*Task requirements*.
Scan the entries for "summary". Every line that holds it is to be copied.

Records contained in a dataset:
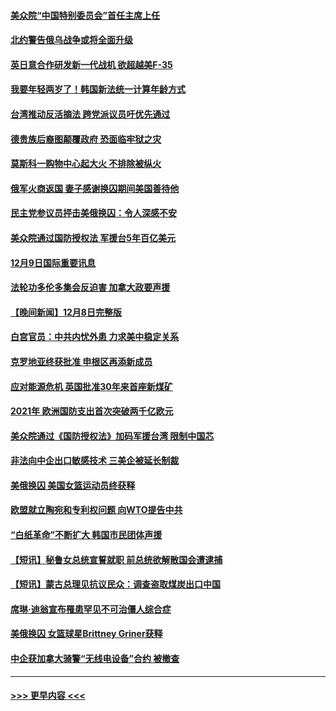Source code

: #### [美众院“中国特别委员会”首任主席上任](../pages/prog202/a103594380.md?t=12100150) 
#### [北约警告俄乌战争或将全面升级](../pages/prog202/a103594385.md?t=12100150) 
#### [英日意合作研发新一代战机 欲超越美F-35](../pages/prog202/a103594346.md?t=12100150) 
#### [我要年轻两岁了！韩国新法统一计算年龄方式](../pages/prog202/a103594309.md?t=12100150) 
#### [台湾推动反活摘法 跨党派议员吁优先通过](../pages/prog202/a103594310.md?t=12100150) 
#### [德贵族后裔图颠覆政府 恐面临牢狱之灾](../pages/prog202/a103594297.md?t=12100150) 
#### [莫斯科一购物中心起大火 不排除被纵火](../pages/prog202/a103594188.md?t=12100150) 
#### [俄军火商返国 妻子感谢换囚期间美国善待他](../pages/prog202/a103594185.md?t=12100150) 
#### [民主党参议员抨击美俄换囚：令人深感不安](../pages/prog202/a103594207.md?t=12100150) 
#### [美众院通过国防授权法 军援台5年百亿美元](../pages/prog202/a103594192.md?t=12100150) 
#### [12月9日国际重要讯息](../pages/prog202/a103594189.md?t=12100150) 
#### [法轮功多伦多集会反迫害 加拿大政要声援](../pages/prog202/a103594125.md?t=12100150) 
#### [【晚间新闻】12月8日完整版](../pages/prog202/a103593985.md?t=12100150) 
#### [白宫官员：中共内忧外患 力求美中稳定关系](../pages/prog202/a103593856.md?t=12100150) 
#### [克罗地亚终获批准 申根区再添新成员](../pages/prog202/a103593897.md?t=12100150) 
#### [应对能源危机 英国批准30年来首座新煤矿](../pages/prog202/a103593899.md?t=12100150) 
#### [2021年 欧洲国防支出首次突破两千亿欧元](../pages/prog202/a103593891.md?t=12100150) 
#### [美众院通过《国防授权法》加码军援台湾 限制中国芯](../pages/prog202/a103593838.md?t=12100150) 
#### [非法向中企出口敏感技术 三美企被延长制裁](../pages/prog202/a103593706.md?t=12100150) 
#### [美俄换囚 美国女篮运动员终获释](../pages/prog202/a103593751.md?t=12100150) 
#### [欧盟就立陶宛和专利权问题 向WTO提告中共](../pages/prog202/a103593720.md?t=12100150) 
#### [“白纸革命”不断扩大 韩国市民团体声援](../pages/prog202/a103593712.md?t=12100150) 
#### [【短讯】秘鲁女总统宣誓就职 前总统欲解散国会遭逮捕](../pages/prog202/a103593718.md?t=12100150) 
#### [【短讯】蒙古总理见抗议民众：调查盗取煤炭出口中国](../pages/prog202/a103593722.md?t=12100150) 
#### [席琳·迪翁宣布罹患罕见不可治僵人综合症](../pages/prog202/a103593689.md?t=12100150) 
#### [美俄换囚 女篮球星Brittney Griner获释](../pages/prog202/a103593600.md?t=12100150) 
#### [中企获加拿大骑警“无线电设备”合约 被撤查](../pages/prog202/a103593570.md?t=12100150) 

----
#### [ >>> 更早内容 <<< ](../indexes/prog202-earlier.md)
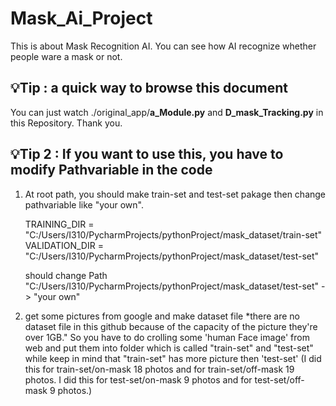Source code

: # Mask_Ai_Project
This is about Mask Recognition AI. You can see how AI recognize whether people ware a mask or not.

## **💡Tip : a quick way to browse this document**


You can just watch ./original_app/**a_Module.py** and **D_mask_Tracking.py** in this Repository. Thank you.


## **💡Tip 2 : If you want to use this, you have to modify Pathvariable in the code**


1) At root path, you should make train-set and test-set pakage then change pathvariable like "your own".

    TRAINING_DIR = "C:/Users/I310/PycharmProjects/pythonProject/mask_dataset/train-set"
    VALIDATION_DIR = "C:/Users/I310/PycharmProjects/pythonProject/mask_dataset/test-set"

    should change Path "C:/Users/I310/PycharmProjects/pythonProject/mask_dataset/test-set" -> "your own"
  

2) get some pictures from google and make dataset file
    *there are no dataset file in this github because of the capacity of the picture they're over 1GB."
    So you have to do crolling some 'human Face image' from web and put them into folder which is called "train-set" and "test-set"
    while keep in mind that "train-set" has more picture then 'test-set'
    (I did this for train-set/on-mask 18 photos and for train-set/off-mask 19 photos. 
    I did this for test-set/on-mask 9 photos and for test-set/off-mask 9 photos.)
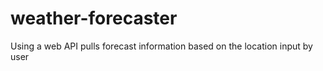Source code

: # weather-forecaster
Using a web API pulls forecast information based on the location input by user
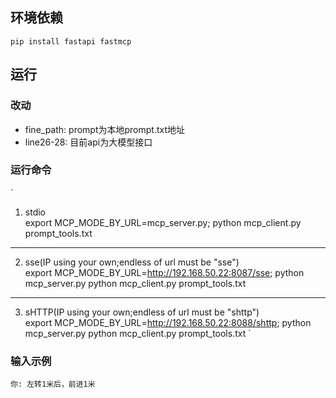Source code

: ## 环境依赖
`
pip install fastapi fastmcp
`

## 运行
### 改动

- fine_path: prompt为本地prompt.txt地址
- line26-28: 目前api为大模型接口

### 运行命令
`
1. stdio  
export MCP_MODE_BY_URL=mcp_server.py;
python mcp_client.py prompt_tools.txt
---
2. sse(IP using your own;endless of url must be "sse")  
export MCP_MODE_BY_URL=http://192.168.50.22:8087/sse;
python mcp_server.py
python mcp_client.py prompt_tools.txt
---
3. sHTTP(IP using your own;endless of url must be "shttp")  
export MCP_MODE_BY_URL=http://192.168.50.22:8088/shttp;
python mcp_server.py
python mcp_client.py prompt_tools.txt
`

### 输入示例
`
你: 左转1米后，前进1米
`
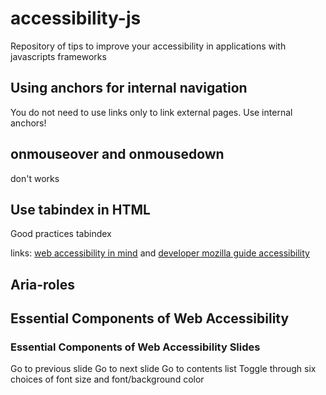 # accessibility-js
Repository of tips to improve your accessibility in applications with javascripts frameworks

## Using anchors for internal navigation
You do not need to use links only to link external pages. Use internal anchors!

## onmouseover and onmousedown
don't works 

## Use tabindex in HTML
Good practices tabindex

links:
[web accessibility in mind](http://webaim.org/techniques/keyboard/tabindex) and
[developer mozilla guide accessibility](https://developer.mozilla.org/en-US/docs/Web/Accessibility/Keyboard-navigable_JavaScript_widgets)

## Aria-roles 

## Essential Components of Web Accessibility

### Essential Components of Web Accessibility Slides

Go to previous slide
Go to next slide
Go to contents list
Toggle through six choices of font size and font/background color

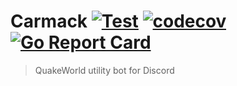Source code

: # Carmack [![Test](https://github.com/vikpe/carmack/actions/workflows/test.yml/badge.svg?branch=main)](https://github.com/vikpe/carmack/actions/workflows/test.yml) [![codecov](https://codecov.io/gh/vikpe/carmack/branch/main/graph/badge.svg)](https://codecov.io/gh/vikpe/carmack) [![Go Report Card](https://goreportcard.com/badge/github.com/vikpe/carmack)](https://goreportcard.com/report/github.com/vikpe/carmack)

> QuakeWorld utility bot for Discord
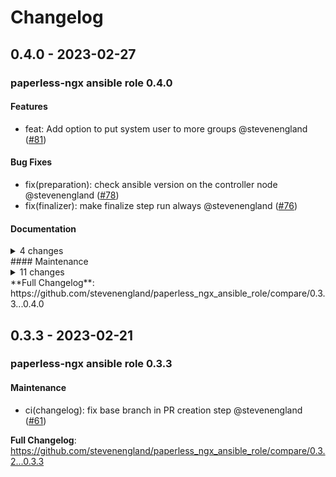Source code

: # Changelog

## 0.4.0 - 2023-02-27

### paperless-ngx ansible role 0.4.0

#### Features

- feat: Add option to put system user to more groups @stevenengland ([#81](https://github.com/stevenengland/paperless_ngx_ansible_role/pull/81))

#### Bug Fixes

- fix(preparation): check ansible version on the controller node @stevenengland ([#78](https://github.com/stevenengland/paperless_ngx_ansible_role/pull/78))
- fix(finalizer): make finalize step run always @stevenengland ([#76](https://github.com/stevenengland/paperless_ngx_ansible_role/pull/76))

#### Documentation

<details>
<summary>4 changes</summary>
- docs(readme): add hint that project is going to be transferred @stevenengland ([#80](https://github.com/stevenengland/paperless_ngx_ansible_role/pull/80))
- docs: minor improvements to readme and contribute file @stevenengland ([#77](https://github.com/stevenengland/paperless_ngx_ansible_role/pull/77))
- docs(readme): minor improvements @stevenengland ([#69](https://github.com/stevenengland/paperless_ngx_ansible_role/pull/69))
- docs(readme): fix minor mistakes @stevenengland ([#63](https://github.com/stevenengland/paperless_ngx_ansible_role/pull/63))

</details>
#### Maintenance

<details>
<summary>11 changes</summary>
- refactor(preparation): make prep steps run always via always tag @stevenengland ([#82](https://github.com/stevenengland/paperless_ngx_ansible_role/pull/82))
- ci(test): add timeout to galaxy install command @stevenengland ([#79](https://github.com/stevenengland/paperless_ngx_ansible_role/pull/79))
- refactor: add success_msg to assertions @stevenengland ([#75](https://github.com/stevenengland/paperless_ngx_ansible_role/pull/75))
- ci(maint.): fix venv detection in maint. script @stevenengland ([#73](https://github.com/stevenengland/paperless_ngx_ansible_role/pull/73))
- ci(requirements): add colorama @stevenengland ([#74](https://github.com/stevenengland/paperless_ngx_ansible_role/pull/74))
- ci(linting): remove linting from test wf;add linting wf trigger @stevenengland ([#71](https://github.com/stevenengland/paperless_ngx_ansible_role/pull/71))
- ci(python venv): add requirements.txt @stevenengland ([#70](https://github.com/stevenengland/paperless_ngx_ansible_role/pull/70))
- refactor(naming): rename files and task names @stevenengland ([#68](https://github.com/stevenengland/paperless_ngx_ansible_role/pull/68))
- test: use dafault preparation and verification tasks @stevenengland ([#67](https://github.com/stevenengland/paperless_ngx_ansible_role/pull/67))
- ci: add postgresql db scenario @stevenengland ([#66](https://github.com/stevenengland/paperless_ngx_ansible_role/pull/66))
- ci(test): add exclusions to path ignore in wf @stevenengland ([#64](https://github.com/stevenengland/paperless_ngx_ansible_role/pull/64))

</details>
**Full Changelog**: https://github.com/stevenengland/paperless_ngx_ansible_role/compare/0.3.3...0.4.0

## 0.3.3 - 2023-02-21

### paperless-ngx ansible role 0.3.3

#### Maintenance

- ci(changelog): fix base branch in PR creation step @stevenengland ([#61](https://github.com/stevenengland/paperless_ngx_ansible_role/pull/61))

**Full Changelog**: https://github.com/stevenengland/paperless_ngx_ansible_role/compare/0.3.2...0.3.3
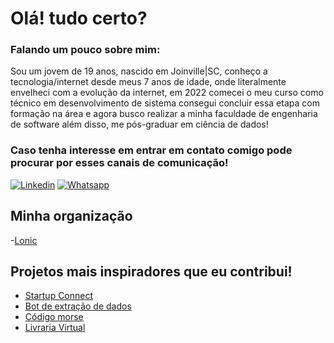 # Olá! tudo certo?

### Falando um pouco sobre mim: 

Sou um jovem de 19 anos, nascido em Joinville|SC, conheço a tecnologia/internet desde meus 7 anos de idade, onde literalmente envelheci com a evolução da internet, em 2022 comecei o meu curso como técnico em desenvolvimento de sistema consegui concluir essa etapa com formação na área e agora busco realizar a minha faculdade de engenharia de software além disso, me pós-graduar em ciência de dados!

### Caso tenha interesse em entrar em contato comigo pode procurar por esses canais de comunicação!

[![Linkedin](https://img.shields.io/badge/LinkedIn-0077B5?style=for-the-badge&logo=linkedin&logoColor=white)](https://www.linkedin.com/in/iagolongen/)
[![Whatsapp](https://img.shields.io/badge/WhatsApp-25D366?style=for-the-badge&logo=whatsapp&logoColor=white)](https://wa.me/5547988071571)
  
## Minha organização

-[Lonic](https://github.com/Lonic-IE)

## Projetos mais inspiradores que eu contribui!

- [Startup Connect](https://github.com/devlongen/startup_connect)
- [Bot de extração de dados](https://github.com/devlongen/bot_report)
- [Código morse](https://github.com/devlongen/morse_code_system_SA)
- [Livraria Virtual](https://github.com/hrerik/sa-senai-tdesi-2022-2-sem2)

*Problem solution*.
<summary>4 changes</summary>
<summary>11 changes</summary>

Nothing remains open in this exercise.